Collected data:
----------
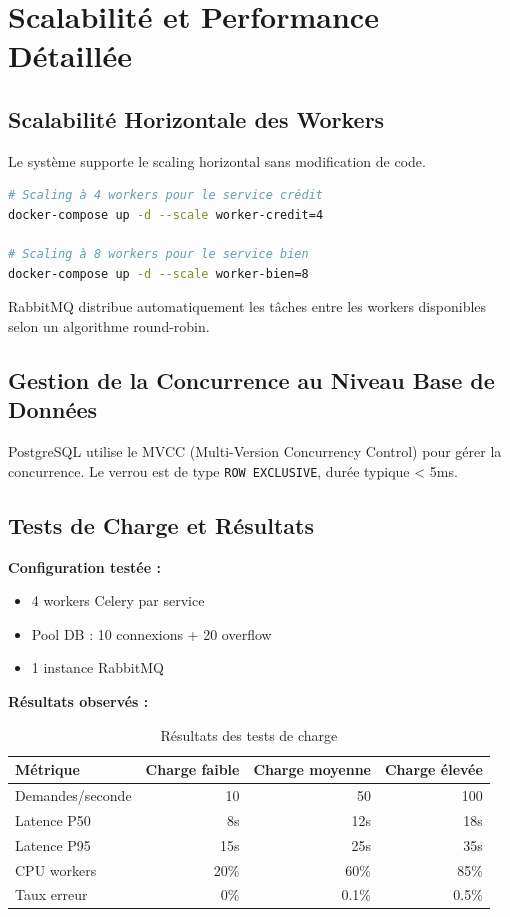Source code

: \documentclass[12pt,a4paper]{article}
\begin{document}
\section{Scalabilité et Performance Détaillée}

\subsection{Scalabilité Horizontale des Workers}

Le système supporte le scaling horizontal sans modification de code.

\begin{lstlisting}[language=bash]
# Scaling à 4 workers pour le service crédit
docker-compose up -d --scale worker-credit=4

# Scaling à 8 workers pour le service bien
docker-compose up -d --scale worker-bien=8
\end{lstlisting}

RabbitMQ distribue automatiquement les tâches entre les workers disponibles selon un algorithme round-robin.

\subsection{Gestion de la Concurrence au Niveau Base de Données}

PostgreSQL utilise le MVCC (Multi-Version Concurrency Control) pour gérer la concurrence. Le verrou est de type \texttt{ROW EXCLUSIVE}, durée typique < 5ms.

\subsection{Tests de Charge et Résultats}

\textbf{Configuration testée :}
\begin{itemize}
    \item 4 workers Celery par service
    \item Pool DB : 10 connexions + 20 overflow
    \item 1 instance RabbitMQ
\end{itemize}

\textbf{Résultats observés :}

\begin{table}[H]
\centering
\begin{tabular}{lrrr}
\toprule
\textbf{Métrique} & \textbf{Charge faible} & \textbf{Charge moyenne} & \textbf{Charge élevée} \\
\midrule
Demandes/seconde & 10 & 50 & 100 \\
Latence P50 & 8s & 12s & 18s \\
Latence P95 & 15s & 25s & 35s \\
CPU workers & 20\% & 60\% & 85\% \\
Taux erreur & 0\% & 0.1\% & 0.5\% \\
\bottomrule
\end{tabular}
\caption{Résultats des tests de charge}
\end{table}
\end{document}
----------
> [Action item] Please repeat every record exactly as it stands, leaving out any pictures.

> [Solution for this problem]
Source code

: \documentclass[12pt,a4paper]{article}
\begin{document}
\section{Scalabilité et Performance Détaillée}

\subsection{Scalabilité Horizontale des Workers}

Le système supporte le scaling horizontal sans modification de code.

\begin{lstlisting}[language=bash]
# Scaling à 4 workers pour le service crédit
docker-compose up -d --scale worker-credit=4

# Scaling à 8 workers pour le service bien
docker-compose up -d --scale worker-bien=8
\end{lstlisting}

RabbitMQ distribue automatiquement les tâches entre les workers disponibles selon un algorithme round-robin.

\subsection{Gestion de la Concurrence au Niveau Base de Données}

PostgreSQL utilise le MVCC (Multi-Version Concurrency Control) pour gérer la concurrence. Le verrou est de type \texttt{ROW EXCLUSIVE}, durée typique < 5ms.

\subsection{Tests de Charge et Résultats}

\textbf{Configuration testée :}
\begin{itemize}
    \item 4 workers Celery par service
    \item Pool DB : 10 connexions + 20 overflow
    \item 1 instance RabbitMQ
\end{itemize}

\textbf{Résultats observés :}

\begin{table}[H]
\centering
\begin{tabular}{lrrr}
\toprule
\textbf{Métrique} & \textbf{Charge faible} & \textbf{Charge moyenne} & \textbf{Charge élevée} \\
\midrule
Demandes/seconde & 10 & 50 & 100 \\
Latence P50 & 8s & 12s & 18s \\
Latence P95 & 15s & 25s & 35s \\
CPU workers & 20\% & 60\% & 85\% \\
Taux erreur & 0\% & 0.1\% & 0.5\% \\
\bottomrule
\end{tabular}
\caption{Résultats des tests de charge}
\end{table}
\end{document}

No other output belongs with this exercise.